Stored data

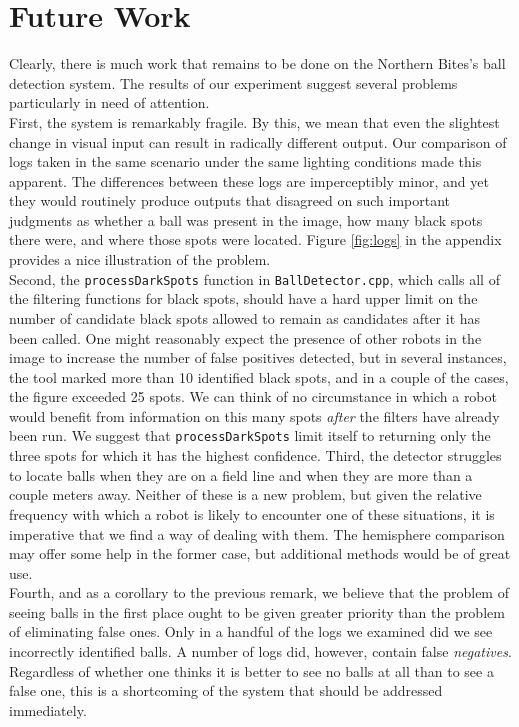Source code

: \documentclass[11pt, twocolumn]{article}
\begin{document}
\section{Future Work}
Clearly, there is much work that remains to be done on the Northern Bites's ball detection system. The results of our experiment suggest several problems particularly in need of attention. \\
\indent First, the system is remarkably fragile. By this, we mean that even the slightest change in visual input can result in radically different output. Our comparison of logs taken in the same scenario under the same lighting conditions made this apparent. The differences between these logs are imperceptibly minor, and yet they would routinely produce outputs that disagreed on such important judgments as whether a ball was present in the image, how many black spots there were, and where those spots were located. Figure \ref{fig:logs} in the appendix provides a nice illustration of the problem. \\
\indent Second, the \texttt{processDarkSpots} function in \texttt{BallDetector.cpp}, which calls all of the filtering functions for black spots, should have a hard upper limit on the number of candidate black spots allowed to remain as candidates after it has been called. One might reasonably expect the presence of other robots in the image to increase the number of false positives detected, but in several instances, the tool marked more than 10 identified black spots, and in a couple of the cases, the figure exceeded 25 spots. We can think of no circumstance in which a robot would benefit from information on this many spots \emph{after} the filters have already been run. We suggest that \texttt{processDarkSpots} limit itself to returning only the three spots for which it has the highest confidence.
\indent Third, the detector struggles to locate balls when they are on a field line and when they are more than a couple meters away. Neither of these is a new problem, but given the relative frequency with which a robot is likely to encounter one of these situations, it is imperative that we find a way of dealing with them. The hemisphere comparison may offer some help in the former case, but additional methods would be of great use. \\
\indent Fourth, and as a corollary to the previous remark, we believe that the problem of seeing balls in the first place ought to be given greater priority than the problem of eliminating false ones. Only in a handful of the logs we examined did we see incorrectly identified balls. A number of logs did, however, contain false \emph{negatives}. Regardless of whether one thinks it is better to see no balls at all than to see a false one, this is a shortcoming of the system that should be addressed immediately.
\end{document}
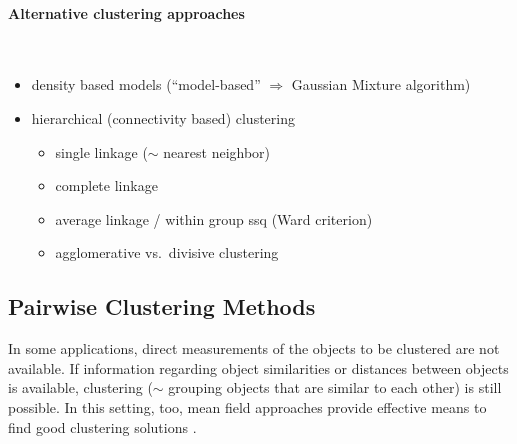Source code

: \paragraph{Alternative clustering approaches}\mbox{}\\
\begin{itemize}
 \item  density based models (``model-based'' $\Rightarrow$ Gaussian Mixture algorithm)
 \item  hierarchical (connectivity based) clustering 
 \begin{itemize}
 \item single linkage ($\sim$ nearest neighbor)
 \item complete linkage
 \item average linkage / within group ssq (Ward criterion)
 \item agglomerative vs.\ divisive clustering
\end{itemize}
\end{itemize}

\subsection{Pairwise Clustering Methods}
In some applications, direct measurements of the objects to be
clustered are not available. If information regarding object
similarities or distances between objects is available, clustering
($\sim$ grouping objects that are similar to each other) is still
possible. In this setting, too, mean field approaches provide
effective means to find good clustering solutions
\citep{HofmannBuhmann1997}.


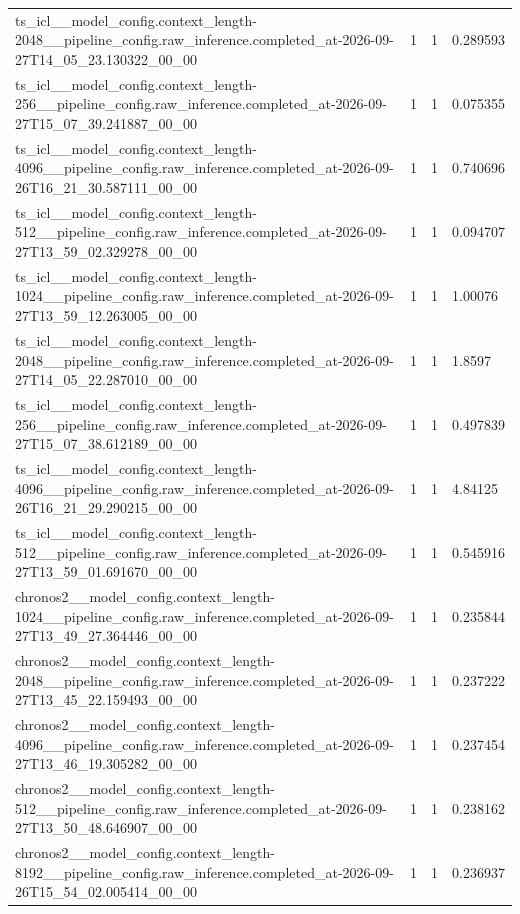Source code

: \begin{tabular}{llll}
ts\_icl\_\_model\_config.context\_length-2048\_\_pipeline\_config.raw\_inference.completed\_at-2026-09-27T14\_05\_23.130322\_00\_00 & 1 & 1 & 0.289593 \\
ts\_icl\_\_model\_config.context\_length-256\_\_pipeline\_config.raw\_inference.completed\_at-2026-09-27T15\_07\_39.241887\_00\_00 & 1 & 1 & 0.075355 \\
ts\_icl\_\_model\_config.context\_length-4096\_\_pipeline\_config.raw\_inference.completed\_at-2026-09-26T16\_21\_30.587111\_00\_00 & 1 & 1 & 0.740696 \\
ts\_icl\_\_model\_config.context\_length-512\_\_pipeline\_config.raw\_inference.completed\_at-2026-09-27T13\_59\_02.329278\_00\_00 & 1 & 1 & 0.094707 \\
ts\_icl\_\_model\_config.context\_length-1024\_\_pipeline\_config.raw\_inference.completed\_at-2026-09-27T13\_59\_12.263005\_00\_00 & 1 & 1 & 1.00076 \\
ts\_icl\_\_model\_config.context\_length-2048\_\_pipeline\_config.raw\_inference.completed\_at-2026-09-27T14\_05\_22.287010\_00\_00 & 1 & 1 & 1.8597 \\
ts\_icl\_\_model\_config.context\_length-256\_\_pipeline\_config.raw\_inference.completed\_at-2026-09-27T15\_07\_38.612189\_00\_00 & 1 & 1 & 0.497839 \\
ts\_icl\_\_model\_config.context\_length-4096\_\_pipeline\_config.raw\_inference.completed\_at-2026-09-26T16\_21\_29.290215\_00\_00 & 1 & 1 & 4.84125 \\
ts\_icl\_\_model\_config.context\_length-512\_\_pipeline\_config.raw\_inference.completed\_at-2026-09-27T13\_59\_01.691670\_00\_00 & 1 & 1 & 0.545916 \\
chronos2\_\_model\_config.context\_length-1024\_\_pipeline\_config.raw\_inference.completed\_at-2026-09-27T13\_49\_27.364446\_00\_00 & 1 & 1 & 0.235844 \\
chronos2\_\_model\_config.context\_length-2048\_\_pipeline\_config.raw\_inference.completed\_at-2026-09-27T13\_45\_22.159493\_00\_00 & 1 & 1 & 0.237222 \\
chronos2\_\_model\_config.context\_length-4096\_\_pipeline\_config.raw\_inference.completed\_at-2026-09-27T13\_46\_19.305282\_00\_00 & 1 & 1 & 0.237454 \\
chronos2\_\_model\_config.context\_length-512\_\_pipeline\_config.raw\_inference.completed\_at-2026-09-27T13\_50\_48.646907\_00\_00 & 1 & 1 & 0.238162 \\
chronos2\_\_model\_config.context\_length-8192\_\_pipeline\_config.raw\_inference.completed\_at-2026-09-26T15\_54\_02.005414\_00\_00 & 1 & 1 & 0.236937 \\

\end{tabular}
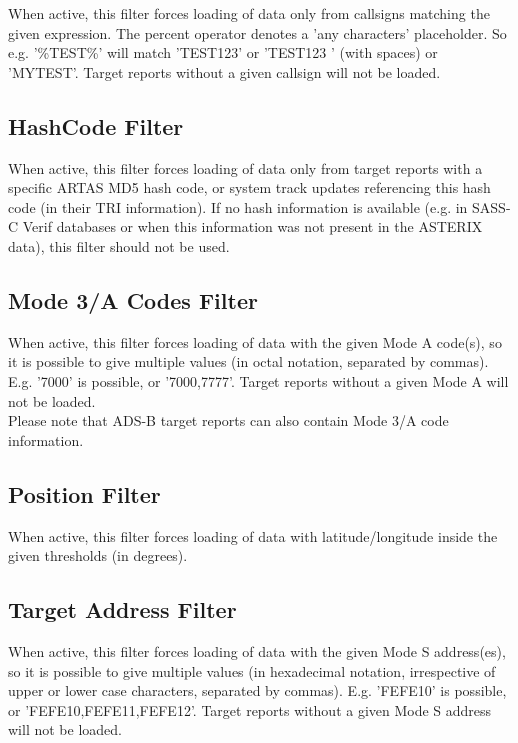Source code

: When active, this filter forces loading of data only from callsigns matching the given expression. The percent operator denotes a 'any characters' placeholder. So e.g. '\%TEST\%' will match 'TEST123' or 'TEST123   ' (with spaces) or 'MYTEST'. Target reports without a given callsign will not be loaded.

\subsection{HashCode Filter}

When active, this filter forces loading of data only from target reports with a specific ARTAS MD5 hash code, or system track updates referencing this hash code (in their TRI information). If no hash information is available (e.g. in SASS-C Verif databases or when this information was not present in the ASTERIX data), this filter should not be used.

\subsection{Mode 3/A Codes Filter}

When active, this filter forces loading of data with the given Mode A code(s), so it is possible to give multiple values (in octal notation, separated by commas). E.g. '7000' is possible, or '7000,7777'. Target reports without a given Mode A will not be loaded. \\

Please note that ADS-B target reports can also contain Mode 3/A code information.

\subsection{Position Filter}

When active, this filter forces loading of data with latitude/longitude inside the given thresholds (in degrees).

\subsection{Target Address Filter}

When active, this filter forces loading of data with the given Mode S address(es), so it is possible to give multiple values (in hexadecimal notation, irrespective of upper or lower case characters, separated by commas). E.g. 'FEFE10' is possible, or 'FEFE10,FEFE11,FEFE12'. Target reports without a given Mode S address will not be loaded.


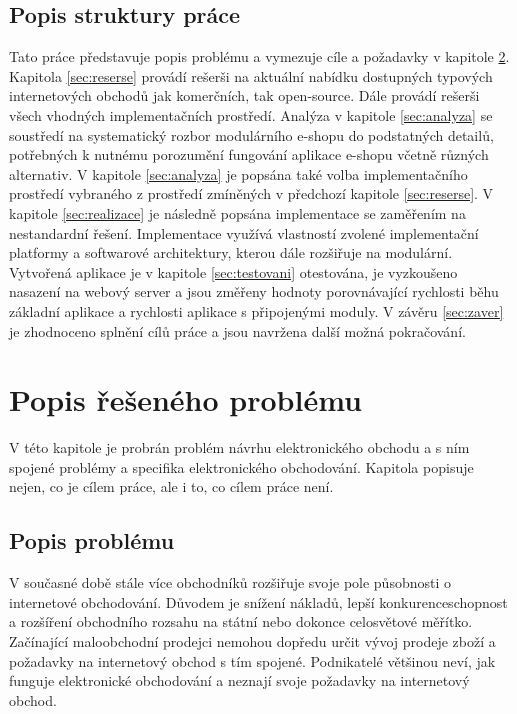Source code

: \documentclass[11pt,twoside,a4paper]{book}
\begin{document}
\section{Popis struktury práce}
Tato práce představuje popis problému a vymezuje cíle a požadavky v kapitole \ref{sec:popisproblemu}. Kapitola \ref{sec:reserse} provádí rešerši na aktuální nabídku dostupných typových internetových obchodů jak komerčních, tak open-source. Dále provádí rešerši všech vhodných implementačních prostředí. Analýza v kapitole \ref{sec:analyza} se soustředí na systematický rozbor modulárního e-shopu do podstatných detailů, potřebných k nutnému porozumění fungování aplikace e-shopu včetně různých alternativ. V kapitole \ref{sec:analyza} je popsána také volba implementačního prostředí vybraného z prostředí zmíněných v předchozí kapitole \ref{sec:reserse}. V kapitole \ref{sec:realizace} je následně popsána implementace se zaměřením na nestandardní řešení. Implementace využívá vlastností zvolené implementační platformy a softwarové architektury, kterou dále rozšiřuje na modulární. Vytvořená aplikace je v kapitole \ref{sec:testovani} otestována, je vyzkoušeno nasazení na webový server a jsou změřeny hodnoty porovnávající rychlosti běhu základní aplikace a rychlosti aplikace s připojenými moduly. V závěru \ref{sec:zaver} je zhodnoceno splnění cílů práce a jsou navržena další možná pokračování. 


\chapter{Popis řešeného problému}
\label{sec:popisproblemu}

V této kapitole je probrán problém návrhu elektronického obchodu a s ním spojené problémy a specifika elektronického obchodování. Kapitola popisuje nejen, co je cílem práce, ale i to, co cílem práce není.

\section{Popis problému}

V současné době stále více obchodníků rozšiřuje svoje pole působnosti o internetové obchodování. Důvodem je snížení nákladů, lepší konkurenceschopnost a rozšíření obchodního rozsahu na státní nebo dokonce celosvětové měřítko. Začínající maloobchodní prodejci nemohou dopředu určit vývoj prodeje zboží a požadavky na internetový obchod s tím spojené. Podnikatelé většinou neví, jak funguje elektronické obchodování a neznají svoje požadavky na internetový obchod. 
\end{document}
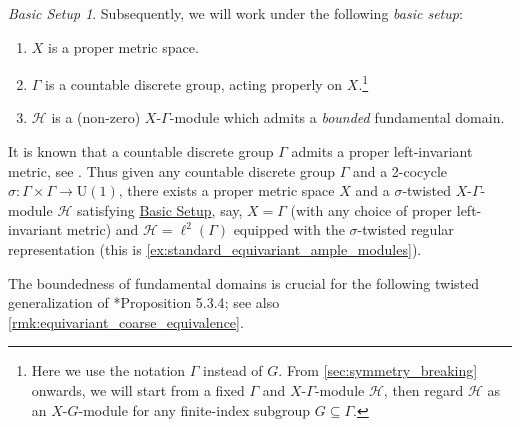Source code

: \documentclass{amsart}
\numberwithin{figure}{section}
\numberwithin{equation}{section}
\numberwithin{table}{section}
\theoremstyle{plain}
\theoremstyle{definition}
\theoremstyle{remark}
\theoremstyle{nonumber}
\newtheorem{basicsetup}{Basic Setup}
\newcommand{\refbasicsetup}{\hyperref[basic_setup]{Basic Setup}}
\begin{document}
\begin{basicsetup}\label{basic_setup}
Subsequently, we will work under the following \emph{basic
setup}:
\begin{enumerate}
\item \( X \) is a proper metric space.
\item \( \Gamma \) is a countable discrete group, 
acting properly on \( X \).\footnote{Here we use the notation $\Gamma$
instead of $G$. From
\cref{sec:symmetry_breaking} onwards, we will start from a fixed
$\Gamma$ and $X$-$\Gamma$-module $\mathcal{H}$, then regard $\mathcal{H}$
as an $X$-$G$-module for any finite-index subgroup $G\subseteq\Gamma$.}
\item $\mathcal{H}$ is a (non-zero) $X$-$\Gamma$-module which admits a 
\emph{bounded} fundamental domain.
\end{enumerate}
\end{basicsetup}



It is known that a countable discrete group $\Gamma$ admits a proper
left-invariant metric, see
\cite{Smith:Asymptotic_dimension_abelian_groups}.  Thus given any
countable discrete group \( \Gamma \) and a 2-cocycle \( \sigma\colon
\Gamma\times \Gamma\to\mathrm{U}(1) \), there  exists a proper
metric space \( X \) and a \( \sigma \)-twisted \( X \)-\( \Gamma
\)-module \( \mathcal{H}\) satisfying \refbasicsetup, say, \( X=\Gamma \)
(with any choice of proper left-invariant metric) and \(
\mathcal{H}=\ell^2(\Gamma) \) equipped with the \( \sigma \)-twisted
regular representation (this is \cref{ex:standard_equivariant_ample_modules}).

The boundedness of fundamental domains is crucial for
the following twisted generalization of
\cite{Willett-Yu:Higher_index_theory}*{Proposition 5.3.4}; see also
\cref{rmk:equivariant_coarse_equivalence}.
\end{document}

Your goal: Reproduce, exactly as they stand in the data above, the lines from the one that holds "say, \( X=\Gamma \)" to the one that holds "the following twisted generalization of", inclusive.

Solution below:
\)-module \( \mathcal{H}\) satisfying \refbasicsetup, say, \( X=\Gamma \)
(with any choice of proper left-invariant metric) and \(
\mathcal{H}=\ell^2(\Gamma) \) equipped with the \( \sigma \)-twisted
regular representation (this is \cref{ex:standard_equivariant_ample_modules}).

The boundedness of fundamental domains is crucial for
the following twisted generalization of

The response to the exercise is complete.